Historically, law firms have been run by lawyers, éminence grise types who shoehorn management duties in around their own preeminent practice. While many current Am Law 200 managing partners have dramatically reduced their client work, leaders of some of the New York firms, especially, consider it a point of pride that they can still madly juggle both high-powered jobs. (I assume their cardiologists, if not their children’s shrinks, are on speed dial.)

But now there’s another model: a nonlawyer CEO. This chief reports to a law firm’s executive committee/board, and the lawyers, in turn, report up to him.

One of the first case studies is Pepper Hamilton.
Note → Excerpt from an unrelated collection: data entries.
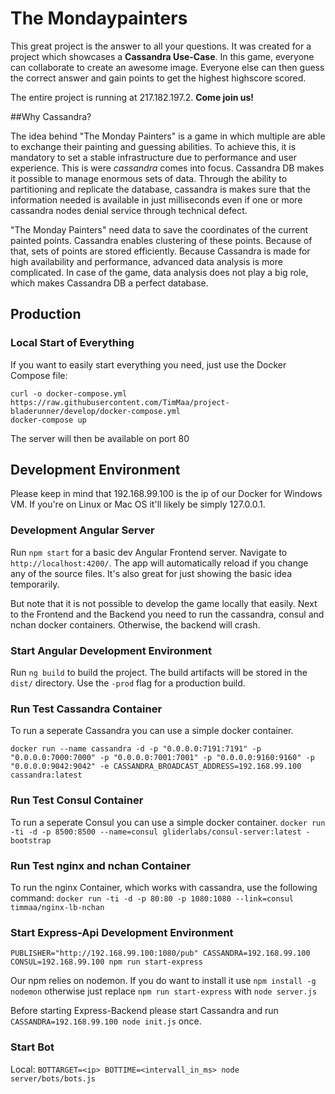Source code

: # The Mondaypainters

This great project is the answer to all your questions.
It was created for a project which showcases a **Cassandra Use-Case**.
In this game, everyone can collaborate to create an awesome image. Everyone else can then guess the correct answer and gain points to get the highest highscore scored.

The entire project is running at 217.182.197.2. **Come join us!**


##Why Cassandra?

The idea behind "The Monday Painters" is a game in which multiple are able to exchange their painting and guessing abilities.
To achieve this, it is mandatory to set a stable infrastructure due to performance and user experience. This is were _cassandra_ comes into focus.
Cassandra DB makes it possible to manage enormous sets of data. Through the ability to partitioning and replicate the database, cassandra is makes sure that the information needed is 
available in just milliseconds even if one or more cassandra nodes denial service through technical defect. 

"The Monday Painters" need data to save the coordinates of the current painted points. Cassandra enables clustering of these points. Because of that, sets of points are 
stored efficiently. Because Cassandra is made for high availability and performance, advanced data analysis is more complicated. In case of the game, data analysis does not play 
a big role, which makes Cassandra DB a perfect database.


## Production

### Local Start of Everything
If you want to easily start everything you need, just use the Docker Compose file: 

```
curl -o docker-compose.yml https://raw.githubusercontent.com/TimMaa/project-bladerunner/develop/docker-compose.yml
docker-compose up
```

The server will then be available on port 80


## Development Environment

Please keep in mind that 192.168.99.100 is the ip of our Docker for Windows VM. If you're on Linux or Mac OS it'll likely be simply 127.0.0.1.

### Development Angular Server

Run `npm start` for a basic dev Angular Frontend server. Navigate to `http://localhost:4200/`. 
The app will automatically reload if you change any of the source files.
It's also great for just showing the basic idea temporarily.

But note that it is not possible to develop the game locally that easily. Next to the Frontend and the Backend you need to run the cassandra, consul and nchan docker containers. Otherwise, the backend will crash.

### Start Angular Development Environment

Run `ng build` to build the project. 
The build artifacts will be stored in the `dist/` directory. Use the `-prod` flag for a production build.

### Run Test Cassandra Container
To run a seperate Cassandra you can use a simple docker container.

`docker run --name cassandra -d -p "0.0.0.0:7191:7191" -p "0.0.0.0:7000:7000" -p "0.0.0.0:7001:7001" -p "0.0.0.0:9160:9160" -p "0.0.0.0:9042:9042" -e CASSANDRA_BROADCAST_ADDRESS=192.168.99.100 cassandra:latest`

### Run Test Consul Container
To run a seperate Consul you can use a simple docker container.
`docker run -ti -d -p 8500:8500 --name=consul gliderlabs/consul-server:latest -bootstrap`

### Run Test nginx and nchan Container
To run the nginx Container, which works with cassandra, use the following command:
`docker run -ti -d -p 80:80 -p 1080:1080 --link=consul timmaa/nginx-lb-nchan`

### Start Express-Api Development Environment
`PUBLISHER="http://192.168.99.100:1080/pub" CASSANDRA=192.168.99.100 CONSUL=192.168.99.100 npm run start-express`

Our npm relies on nodemon. If you do want to install it use `npm install -g nodemon` otherwise just replace `npm run start-express` with `node server.js`

Before starting Express-Backend please start Cassandra and run `CASSANDRA=192.168.99.100 node init.js` once.

### Start Bot
Local:
`BOTTARGET=<ip> BOTTIME=<intervall_in_ms> node server/bots/bots.js`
Almost a year ago, the Philadelphia-based firm named Scott Green, a Harvard MBA and a CPA, to its top job.

What struck me from meeting Green was his focus on figuring out—both quantitatively and qualitatively—his firm’s positioning in the market. “Proper positioning builds competitive advantage,” Green says. “Lack thereof requires luck to be successful.” If a firm is properly positioned—for example, emphasizing the work where it has the deepest expertise—ideally clients will come to the firm for that work, which may lead to higher margins, and hopefully attorneys in that field will want to join the firm. Over time, Green says, you create a “virtuous circle.”

Plenty of managing partners think about these issues, too, and many also have highly paid chief marketing officers to help, but in my experience it’s unusual to have a firm leader as focused on positioning as Green.

He is putting these theories into practice at 500-lawyer Pepper. Highlights of the firm’s new strategic plan include increasing its West Coast work (Pepper opened an L.A. office this summer); growing its life sciences and popular “health effects” practice, which focuses on product liability for pharmaceutical companies; and expanding its white-collar and enforcement practice. Pepper acquired former Federal Bureau of Investigation director Louis Freeh’s legal and consulting group in September.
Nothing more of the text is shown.